(Records for this exercise)
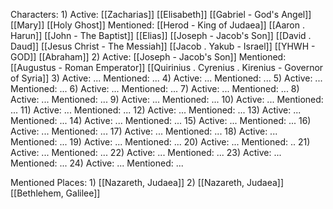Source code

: Characters:
	1) Active:
		[[Zacharias]] [[Elisabeth]] [[Gabriel - God's Angel]] [[Mary]] [[Holy Ghost]]
		Mentioned:
		[[Herod - King of Judaea]] [[Aaron . Harun]] [[John - The Baptist]] [[Elias]] [[Joseph - Jacob's Son]] [[David . Daud]] [[Jesus Christ - The Messiah]] [[Jacob . Yakub - Israel]] [[YHWH - GOD]] [[Abraham]]
	2) Active:
		[[Joseph - Jacob's Son]] 
		Mentioned:
		[[Augustus - Roman Emperator]] [[Quirinius . Cyrenius . Kirenius - Governor of Syria]]
	3) Active:
		...
		Mentioned:
		...
	4) Active:
		...
		Mentioned:
		...
	5) Active:
		...
		Mentioned:
		...
	6) Active:
		...
		Mentioned:
		...
	7) Active:
		...
		Mentioned:
		...
	8) Active:
		...
		Mentioned:
		...
	9) Active:
		...
		Mentioned:
		...
	10) Active:
		...
		Mentioned:
		...
	11) Active:
		...
		Mentioned:
		...
	12) Active:
		...
		Mentioned:
		...
	13) Active:
		...
		Mentioned:
		...
	14) Active:
		...
		Mentioned:
		...
	15) Active:
		...
		Mentioned:
		...
	16) Active:
		...
		Mentioned:
		...
	17) Active:
		...
		Mentioned:
		...
	18) Active:
		...
		Mentioned:
		...
	19) Active:
		...
		Mentioned:
		...
	20) Active:
		...
		Mentioned:
		..
	21) Active:
		...
		Mentioned:
		...
	22) Active:
		...
		Mentioned:
		...
	23) Active:
		...
		Mentioned:
		...
	24) Active:
		...
		Mentioned:
		...

Mentioned Places:
	1) [[Nazareth, Judaea]]
	2) [[Nazareth, Judaea]] [[Bethlehem, Galilee]]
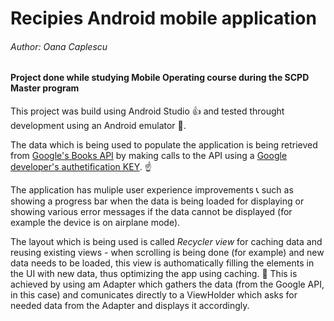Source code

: # Recipies Android mobile application

###### Author: Oana Caplescu


#### Project done while studying Mobile Operating course during the SCPD Master program




This project was build using Android Studio :+1: and tested throught development using an Android emulator :iphone:.

The data which is being used to populate the application is being retrieved from [Google's Books API](https://developers.google.com/books/) by making calls to the API using a [Google developer's authetification KEY](https://cloud.google.com/docs/authentication/api-keys). :point_up:

The application has muliple user experience improvements :telephone_receiver: such as showing a progress bar when the data is being loaded for displaying or showing various error messages if the data cannot be displayed (for example the device is on airplane mode). 

The layout which is being used is called _Recycler view_ for caching data and reusing existing views - when scrolling is being done (for example) and new data needs to be loaded, this view is authomatically filling the elements in the UI with new data, thus optimizing the app using caching. :raised_hands: This is achieved by using am Adapter which gathers the data (from the Google API, in this case) and comunicates directly to a ViewHolder which asks for needed data from the Adapter and displays it accordingly.
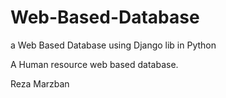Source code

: # Web-Based-Database
a Web Based Database using Django lib in Python


A Human resource web based database.

Reza Marzban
(End Records for this exercise)
## Your assignment
Determine how many lines in the entries hold the string "Android". Write only the number.

## Response to this task
2